ABU DHABI, 29 Januari 2024 (WAM) - Departemen Kesehatan Abu Dhabi (DoH), regulator sektor perawatan kesehatan di emirat ini, menandatangani Nota Kesepahaman (MoU) dengan Abu Dhabi Health Data Services (ADHDS), operator platform Pertukaran Informasi Kesehatan (HIE) Abu Dhabi "Malaffi", dan MSD GCC, perusahaan biofarmasi terkemuka, untuk bereksperimen dengan teknologi blockchain dalam sebuah inisiatif yang baru pertama kali dilakukan di sektor perawatan kesehatan di seluruh wilayah ini.
Noura Al Ghaithi, Wakil Sekretaris Departemen Kesehatan Abu Dhabi (DoH), Ashraf Mallak, Direktur Pelaksana dari MSD GCC, dan Kareem Shahin, Pelaksana Tugas CEO dari ADHDS.
Ditandatangani di sela-sela Arab Health 2024, perjanjian ini akan membuat ketiga entitas tersebut berkumpul dan berkolaborasi untuk menilai potensi blockchain sambil memanfaatkan platform netral PharmaLedger Association (PLA), sebuah organisasi global nirlaba, untuk menilai potensi teknologi dan kerangka kerja guna mendukung Abu Dhabi dalam mencapai visi ambisius dalam memperkuat ekosistem perawatan kesehatannya. MSD GCC akan memainkan peran penting dalam kolaborasi ini dengan memberikan kepemimpinan pemikiran dan memanfaatkan pengalamannya yang luas dengan teknologi blockchain di berbagai area aplikasi dan pasar.
Noura Al Ghaithi mengatakan, "Kemitraan Departemen Kesehatan Abu Dhabi (DoH) dengan Abu Dhabi Health Data Services (ADHDS) dan MSD GCC merupakan bukti komitmen kami untuk bekerja sama dengan mitra strategis di sektor perawatan kesehatan untuk membentuk masa depan yang didorong oleh teknologi perawatan kesehatan.
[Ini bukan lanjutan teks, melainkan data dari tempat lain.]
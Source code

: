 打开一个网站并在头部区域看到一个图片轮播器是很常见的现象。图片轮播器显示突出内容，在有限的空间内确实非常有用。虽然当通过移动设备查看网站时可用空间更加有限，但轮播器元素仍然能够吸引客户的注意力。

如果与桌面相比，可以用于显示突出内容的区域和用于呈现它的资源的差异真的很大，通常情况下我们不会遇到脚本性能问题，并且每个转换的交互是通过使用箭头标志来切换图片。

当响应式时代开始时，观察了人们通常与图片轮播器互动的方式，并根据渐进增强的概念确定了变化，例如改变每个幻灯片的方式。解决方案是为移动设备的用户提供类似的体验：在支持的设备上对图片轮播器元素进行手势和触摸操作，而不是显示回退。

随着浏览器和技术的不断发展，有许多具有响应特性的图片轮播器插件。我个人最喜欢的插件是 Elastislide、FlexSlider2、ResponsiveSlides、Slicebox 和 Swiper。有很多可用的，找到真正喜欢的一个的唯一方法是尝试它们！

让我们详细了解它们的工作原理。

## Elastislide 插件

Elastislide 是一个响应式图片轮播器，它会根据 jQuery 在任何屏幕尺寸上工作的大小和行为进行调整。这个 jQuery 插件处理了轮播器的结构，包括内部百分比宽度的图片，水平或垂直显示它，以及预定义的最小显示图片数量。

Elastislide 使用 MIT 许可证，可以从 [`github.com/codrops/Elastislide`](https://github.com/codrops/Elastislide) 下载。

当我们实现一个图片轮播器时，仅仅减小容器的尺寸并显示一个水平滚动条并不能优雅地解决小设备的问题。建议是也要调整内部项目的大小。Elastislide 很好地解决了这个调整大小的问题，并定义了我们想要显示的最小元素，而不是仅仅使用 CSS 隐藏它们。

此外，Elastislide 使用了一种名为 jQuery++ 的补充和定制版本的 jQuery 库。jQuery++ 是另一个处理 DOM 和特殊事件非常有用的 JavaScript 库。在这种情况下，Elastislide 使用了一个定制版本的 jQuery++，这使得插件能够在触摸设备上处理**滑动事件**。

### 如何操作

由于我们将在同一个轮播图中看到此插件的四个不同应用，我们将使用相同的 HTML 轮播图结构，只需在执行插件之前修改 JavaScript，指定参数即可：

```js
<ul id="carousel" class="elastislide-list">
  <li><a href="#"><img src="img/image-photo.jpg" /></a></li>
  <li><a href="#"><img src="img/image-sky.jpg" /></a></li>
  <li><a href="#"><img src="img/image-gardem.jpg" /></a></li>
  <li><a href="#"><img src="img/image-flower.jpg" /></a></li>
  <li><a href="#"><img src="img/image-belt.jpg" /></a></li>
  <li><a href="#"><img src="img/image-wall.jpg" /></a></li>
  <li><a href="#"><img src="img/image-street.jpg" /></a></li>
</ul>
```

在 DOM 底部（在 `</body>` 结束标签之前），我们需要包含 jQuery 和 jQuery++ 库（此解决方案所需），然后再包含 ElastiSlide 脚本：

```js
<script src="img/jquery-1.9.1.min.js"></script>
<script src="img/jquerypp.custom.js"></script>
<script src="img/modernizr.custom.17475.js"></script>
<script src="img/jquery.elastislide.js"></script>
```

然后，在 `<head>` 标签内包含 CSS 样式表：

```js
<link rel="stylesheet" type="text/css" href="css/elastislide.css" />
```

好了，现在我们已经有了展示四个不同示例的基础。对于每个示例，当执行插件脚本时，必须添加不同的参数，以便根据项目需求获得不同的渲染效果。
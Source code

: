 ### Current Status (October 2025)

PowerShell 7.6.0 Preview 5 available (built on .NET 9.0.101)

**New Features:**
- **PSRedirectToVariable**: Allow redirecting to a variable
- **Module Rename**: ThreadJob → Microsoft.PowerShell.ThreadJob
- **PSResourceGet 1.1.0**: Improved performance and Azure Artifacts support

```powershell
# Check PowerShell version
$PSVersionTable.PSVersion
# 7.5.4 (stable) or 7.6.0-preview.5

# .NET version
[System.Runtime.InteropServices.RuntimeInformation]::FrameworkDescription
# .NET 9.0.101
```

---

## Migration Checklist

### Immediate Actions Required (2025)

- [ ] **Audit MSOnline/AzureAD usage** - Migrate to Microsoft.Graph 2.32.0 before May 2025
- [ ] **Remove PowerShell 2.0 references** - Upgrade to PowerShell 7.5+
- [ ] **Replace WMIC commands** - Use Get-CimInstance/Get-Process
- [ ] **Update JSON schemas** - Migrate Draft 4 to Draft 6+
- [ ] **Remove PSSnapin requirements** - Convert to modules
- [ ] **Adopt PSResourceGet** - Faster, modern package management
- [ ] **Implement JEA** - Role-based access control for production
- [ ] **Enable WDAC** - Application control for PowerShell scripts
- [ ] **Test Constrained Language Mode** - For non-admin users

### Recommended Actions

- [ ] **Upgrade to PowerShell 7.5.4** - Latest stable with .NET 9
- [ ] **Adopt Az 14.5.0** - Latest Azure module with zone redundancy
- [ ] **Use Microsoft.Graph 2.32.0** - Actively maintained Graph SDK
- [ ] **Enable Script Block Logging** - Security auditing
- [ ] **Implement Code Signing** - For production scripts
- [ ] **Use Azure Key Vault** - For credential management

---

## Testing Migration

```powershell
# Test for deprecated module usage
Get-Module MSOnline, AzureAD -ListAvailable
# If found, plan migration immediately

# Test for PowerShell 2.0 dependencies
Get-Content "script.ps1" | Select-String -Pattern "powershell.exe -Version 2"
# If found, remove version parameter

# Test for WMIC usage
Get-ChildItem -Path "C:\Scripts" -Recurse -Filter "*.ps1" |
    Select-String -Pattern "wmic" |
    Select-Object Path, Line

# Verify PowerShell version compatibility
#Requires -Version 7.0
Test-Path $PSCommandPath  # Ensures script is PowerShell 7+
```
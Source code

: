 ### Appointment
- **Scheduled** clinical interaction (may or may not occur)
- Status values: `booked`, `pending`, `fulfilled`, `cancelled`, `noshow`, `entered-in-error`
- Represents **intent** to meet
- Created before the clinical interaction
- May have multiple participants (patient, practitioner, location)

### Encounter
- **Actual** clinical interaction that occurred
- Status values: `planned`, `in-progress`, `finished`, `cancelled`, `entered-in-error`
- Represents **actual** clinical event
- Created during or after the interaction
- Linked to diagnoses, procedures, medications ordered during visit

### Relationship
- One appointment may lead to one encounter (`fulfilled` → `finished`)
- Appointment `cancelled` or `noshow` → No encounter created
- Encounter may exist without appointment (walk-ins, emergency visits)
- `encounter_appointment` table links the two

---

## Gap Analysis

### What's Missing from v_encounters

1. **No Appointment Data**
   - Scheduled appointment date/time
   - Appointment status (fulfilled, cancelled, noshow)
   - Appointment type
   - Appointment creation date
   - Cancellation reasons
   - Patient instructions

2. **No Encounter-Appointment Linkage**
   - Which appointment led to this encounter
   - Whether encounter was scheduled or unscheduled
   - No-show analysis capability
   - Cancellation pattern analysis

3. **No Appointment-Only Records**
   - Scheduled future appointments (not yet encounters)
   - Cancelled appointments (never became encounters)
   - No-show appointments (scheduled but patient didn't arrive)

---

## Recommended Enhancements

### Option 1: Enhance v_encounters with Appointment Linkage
"Kolaborasi ini semakin memantapkan upaya berkelanjutan departemen dalam memanfaatkan teknologi mutakhir untuk meningkatkan kesehatan dan kesejahteraan penduduk, yang pada akhirnya membuka jalan bagi hasil perawatan kesehatan yang lebih baik dan memajukan perawatan yang berpusat pada pasien di Emirat. Upaya-upaya ini semakin mengukuhkan posisi Abu Dhabi sebagai tujuan utama untuk perawatan kesehatan dan pusat ilmu pengetahuan," tambahnya.
Blockchain merevolusi perawatan kesehatan dengan manfaatnya, seperti meningkatkan keamanan data dan interoperabilitas. Data menjadi anti-rusak dan dibagikan dengan mulus di antara penyedia layanan, sementara pasien mendapatkan kontrol yang belum pernah terjadi sebelumnya atas data mereka, memberikan atau mencabut akses sesuka hati. Selain itu, blockchain menyederhanakan proses seperti manajemen klaim dan uji klinis, sehingga mengurangi biaya bagi organisasi perawatan kesehatan.
Kareem Shahin menyatakan, "Salah satu bidang yang menarik untuk menerapkan teknologi ini di Abu Dhabi adalah meningkatkan keamanan data dan ketertelusuran barang. Kami sangat senang untuk memulai kolaborasi terobosan ini dengan DoH dan MSD GCC. ADHDS akan menjadi kekuatan pendorong di balik aspek teknis dari kemitraan ini, yang mencakup mempelopori penilaian potensi teknologi blockchain di Emirat."
Ashraf Mallak mengatakan, "MSD akan membawa keahlian strategis dan pengalamannya yang luas dalam menerapkan teknologi blockchain di sektor kesehatan di berbagai bidang dan pasar. Di MSD GCC, kami menyadari potensi besar blockchain dalam merevolusi pengiriman layanan kesehatan dan keamanan data karena kami berkomitmen untuk memberikan wawasan, pengetahuan, dan saran strategis kami untuk mendorong kemajuan penggunaan blockchain di sektor perawatan kesehatan di Uni Emirat Arab."
Arab Health adalah pameran medis terbesar di Timur Tengah dan berlangsung tahun ini di Dubai World Trade Centre dari 29 Januari hingga 1 Februari 2024.